FLYC Trip Report 3/22/03
Well, I must apologize for the gap in reports. But I will try to catch you up on the doings since last report.
Dania Beach: 3rd Reef, Kings
In early March Ray and I launched near Dania Pier once again (the last time rising winds and surf drove us in early. We were still determined to bust a king off the third reef. So armed with hefty frozen sardines and king rigs we headed out about two miles into a 10-15 knot headwind.
Brief note about king rigs. These are 80 lb. mono tied to a good 5/0 to 7/0 hook, with an attached trailer or "stinger" hook. Attach a swivel to the other end. Now thread a 1 to 2 oz. egg sinker on your line and attach it to the swivel. You can also use one of the little sliding devices with a sinker clip (so you can change weights as needed). Acts like a fishfinder rig and allows the king to run a bit without dragging the sinker. BTW, I find that most yaks drift quite a bit faster than the fishing boats so personally I'd err toward the heavier weight.
If you've never hooked a soft thawed sardine: lay the hooks next to the "dine" and find where the trailer hook should enter and insert it. Then do the leading hook through the lips. Some hook down from the back (top), some hook up through the belly. No opinion on this.
Kings are usually in deeper water; here the fishing boats go just past the 3rd reef in about 120 ft. and drift back over the reef (bout 90 ft.). The mates I've spoken with suggest fishing at 40 to 60 ft., as the kings apparently cruise at this depth. Adjust your weight, and consider the angle of the line to hit this range (at a 45 deg. angle you'll need about 80 ft. of line out).
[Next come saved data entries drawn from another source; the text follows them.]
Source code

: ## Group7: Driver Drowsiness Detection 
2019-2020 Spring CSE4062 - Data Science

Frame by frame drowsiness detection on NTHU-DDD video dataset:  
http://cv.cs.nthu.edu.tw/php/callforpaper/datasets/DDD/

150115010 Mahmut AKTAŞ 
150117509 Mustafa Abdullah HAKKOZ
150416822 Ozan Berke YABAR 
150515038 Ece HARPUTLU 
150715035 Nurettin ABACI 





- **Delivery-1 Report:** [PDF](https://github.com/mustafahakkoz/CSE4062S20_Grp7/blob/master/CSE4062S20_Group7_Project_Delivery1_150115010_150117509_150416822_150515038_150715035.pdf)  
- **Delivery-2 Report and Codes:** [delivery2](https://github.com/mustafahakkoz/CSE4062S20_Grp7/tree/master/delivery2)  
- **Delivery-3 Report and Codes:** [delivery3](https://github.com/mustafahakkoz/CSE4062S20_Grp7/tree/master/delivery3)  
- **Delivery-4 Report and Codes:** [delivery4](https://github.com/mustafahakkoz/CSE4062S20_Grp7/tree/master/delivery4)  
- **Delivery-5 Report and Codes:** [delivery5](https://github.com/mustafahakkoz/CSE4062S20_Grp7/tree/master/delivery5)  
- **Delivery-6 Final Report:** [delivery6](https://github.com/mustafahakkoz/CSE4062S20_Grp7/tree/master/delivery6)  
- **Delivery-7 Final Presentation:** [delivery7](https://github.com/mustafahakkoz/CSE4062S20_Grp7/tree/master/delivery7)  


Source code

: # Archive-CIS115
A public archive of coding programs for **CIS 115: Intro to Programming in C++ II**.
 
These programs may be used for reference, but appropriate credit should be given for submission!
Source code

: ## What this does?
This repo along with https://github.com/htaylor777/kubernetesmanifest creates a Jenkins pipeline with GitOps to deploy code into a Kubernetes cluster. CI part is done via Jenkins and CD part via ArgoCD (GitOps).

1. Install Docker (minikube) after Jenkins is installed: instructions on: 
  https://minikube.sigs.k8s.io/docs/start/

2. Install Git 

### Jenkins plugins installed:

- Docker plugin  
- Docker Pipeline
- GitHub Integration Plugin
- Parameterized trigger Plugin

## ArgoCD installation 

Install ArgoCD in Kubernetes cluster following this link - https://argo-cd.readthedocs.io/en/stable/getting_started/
With the SE winds we drifted nicely down the reef when finally Ray got hit like a freight train. I'm told this is typical of Kings who usually hook themselves. But I'd suggest reeling up tight and hitting them a couple times as the larger hooks need some good force to set (and you may be setting both hooks). So don't hold back. Ray didn't set, and after a long run he lost the fish.
But it proved the Kings can be had by us yakkers. Talked to another experienced guy who recommends using a hefty live Pilchard (I've heard this several times), if you are equipped with a towable bait bucket or livewell).
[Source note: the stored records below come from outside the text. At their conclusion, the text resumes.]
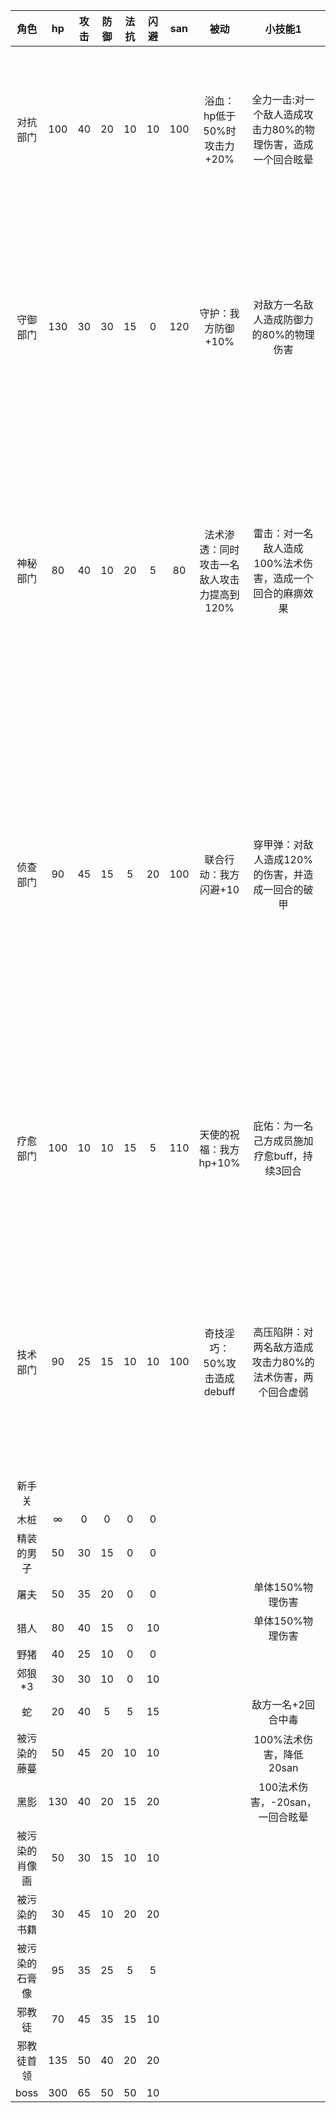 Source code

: |角色|hp|攻击|防御|法抗|闪避|san|被动|小技能1|大技能1|小技能2|小技能3|大技能2|
|:--:|:--:|:--:|:--:|:--:|:--:|:--:|:--:|:--:|:--:|:--:|:--:|:--:|
|对抗部门|100|40|20|10|10|100|浴血：hp低于50%时攻击力+20%|全力一击:对一个敌人造成攻击力80%的物理伤害，造成一个回合眩晕	|旋风斩：对全体敌人造成攻击力120%的物理伤害，造成全体眩晕一个回合|击退：对一个敌人造成120%的伤害，且必在敌方前一个回合行动|弱点打击：对一个敌人造成60%的伤害，无视敌方护甲|失去最大生命的20%，对一名敌人造成攻击力300%的伤害|
|守御部门|130|30|30|15|0|120|守护：我方防御+10%|对敌方一名敌人造成防御力的80%的物理伤害|舍身盾墙：我方增加50%防御力，持续3回合，队友受到的伤害由自己承担30%，自己额外增加20%防御力。|重点保护：使一名己方增加20%的防御和10的法抗，持续3回合|铁甲：获得一层无敌|嘲讽：防御力增加100%，法抗增加50，下三个回合承受所有伤害且期间无法恢复生命|
|神秘部门|80|40|10|20|5|80|法术渗透：同时攻击一名敌人攻击力提高到120%|雷击：对一名敌人造成100%法术伤害，造成一个回合的麻痹效果|宙斯之怒：对全体敌人造成250%的法术伤害，造成两个回合的麻痹效果，自己失去两个回合的行动能力【不包括使用药物】，sanity下降20|雷云：对敌方全体造成80%的法术伤害|电击：对一名敌人造成80%的法术伤害，如果该敌人有法术渗透状态额外造成一回合眩晕|红莲之火：蓄力三个回合，对敌方全体造成300%的法术伤害，期间受到伤害增加20%
|侦查部门|90|45|15|5|20|100|联合行动：我方闪避+10|穿甲弹：对敌人造成120%的伤害，并造成一回合的破甲|：攻城弩：攻击力提高50%，有20%概率当次攻击威力提升到150%，持续两个回合|隐蔽：攻击力下降40%，持续两回合，我方全体闪避提升10，持续一回合|护甲溶解：对一名敌人造成20%的物理伤害，永久降低敌方10防御|高精度射击：选中一名敌方，之后三回合每回合对该名敌方造成200%的伤害，期间不能做任何行动（包括己方使用治疗），期间目标死亡自动解除技能
|疗愈部门|100|10|10|15|5|110|天使的祝福：我方hp+10%|庇佑：为一名己方成员施加疗愈buff，持续3回合|圣光普照：为所有己方成员恢复30%最大生命值，驱散所有debuff，所有人降低15sanity|驱散：随机去除己方一名队员的一种debuff|紧急治疗：立即回复一名队员最大生命值的20%，每场战斗只能使用两次|悲歌：当前每有一名己方成员死亡，对敌方全体造成一次攻击力500%的法术伤害
|技术部门|90|25|15|10|10|100|奇技淫巧：50%攻击造成debuff|高压陷阱：对两名敌方造成攻击力80%的法术伤害，两个回合虚弱|高能装甲：加50%攻击力，加30%防御力，闪避-20，持续两个回合|干扰：选中一名敌方，下一回合均不能行动，若对方为精英或boss则为一回合麻痹，我方仍不能行动|地雷：每场战斗开始时对敌方全体造成攻击力150%的法术伤害|电磁屏蔽：我方全体攻击加10%，防御加10%,所有人不能使用技能（包括敌方），持续两个回合
|新手关|									
|木桩|∞|0|0|0|0|				
|精装的男子|50|30|15|0|0|				
|屠夫|50|35|20|0|0|||单体150%物理伤害	
|猎人|80|40|15|0|10|||单体150%物理伤害	
|野猪|40|25|10|0|0|				
|郊狼*3|30|30|10|0|10|				
|蛇|20|40|5|5|15|||敌方一名+2回合中毒	
|被污染的藤蔓|50|45|20|10|10|||100%法术伤害，降低20san	
|黑影|130|40|20|15|20|||100法术伤害，-20san，一回合眩晕	
|被污染的肖像画|50|30|15|10|10|				
|被污染的书籍|30|45|10|20|20|				
|被污染的石膏像|95|35|25|5|5|				
|邪教徒|70|45|35|15|10|				
|邪教徒首领|135|50|40|20|20|				
|boss|300|65|50|50|10|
Government Cut/Virginia Key
What an interesting trip. Recommended to all, plus found a neat place to launch, thank you Joe.
Little history: historically, Virginia Key was one of the few "black" only beaches around. Later, of course, it was open to all, but currently is out of favor and all the parking areas are closed. For us Yakkers, this is a good thing.
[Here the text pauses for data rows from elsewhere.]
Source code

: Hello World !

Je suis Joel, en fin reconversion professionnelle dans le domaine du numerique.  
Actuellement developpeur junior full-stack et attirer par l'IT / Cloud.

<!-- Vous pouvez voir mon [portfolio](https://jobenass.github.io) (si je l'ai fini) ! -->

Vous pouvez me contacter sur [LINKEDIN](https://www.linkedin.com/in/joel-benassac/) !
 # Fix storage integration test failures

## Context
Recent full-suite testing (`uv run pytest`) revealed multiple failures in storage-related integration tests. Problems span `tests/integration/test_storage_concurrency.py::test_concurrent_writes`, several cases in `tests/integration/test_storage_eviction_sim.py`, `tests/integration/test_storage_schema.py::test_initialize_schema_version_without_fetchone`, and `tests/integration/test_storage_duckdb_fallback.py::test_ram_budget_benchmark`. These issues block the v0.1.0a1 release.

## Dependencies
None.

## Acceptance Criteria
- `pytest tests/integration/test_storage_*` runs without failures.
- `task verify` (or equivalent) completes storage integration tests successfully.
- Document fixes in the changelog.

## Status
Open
Apparently there is another guy named Jim who has had "squatter's rights", and who has built a ramshackle bar named "Jimbo's" which is frequented by ex-hippies and expatriots who seem smashed at all hours. This all close to a waste treatment plant, and surrounded by thick vegetation. And a perfect little abandoned ramp used by jetskiers, and now by yakkers.
We (Susan, Joe and I) launched into the large secluded bay behind "Jimbo's". Beautiful and quiet, interrupted only by bird calls and raucous laughter. Perfect snook country. Access to the shallows south of Government Cut was easy, and we headed east (south of the channel) to the first set of nav structures (about 20 ft.); then drifted north toward the Cut in 10 knot breezes.
This area is relatively shallow (4 to 7 ft.) until you reach the structures, and is thick with coral. We saw a number of quite large fish breaking water, and there were reports of rolling tarpon (we saw none). Although we were equipped for deep water drifting (the famous "Cuban Hole" is further out probably another mile or so).
One final note: upon returning to "Jimbo's Bay", Susan spotted a manatee. Joe and I paddled over to investigate and discovered a whole "family", including a baby manatee (mebbe 3 ft. long) being closely watched by it's mother. Personally, I didn't want to get too close, but Joe kept very still when the mother nudged the baby out of the water for a breath right next to Joe's yak.
Joe caught a couple great pics, available later. This was truly what yakking is all about!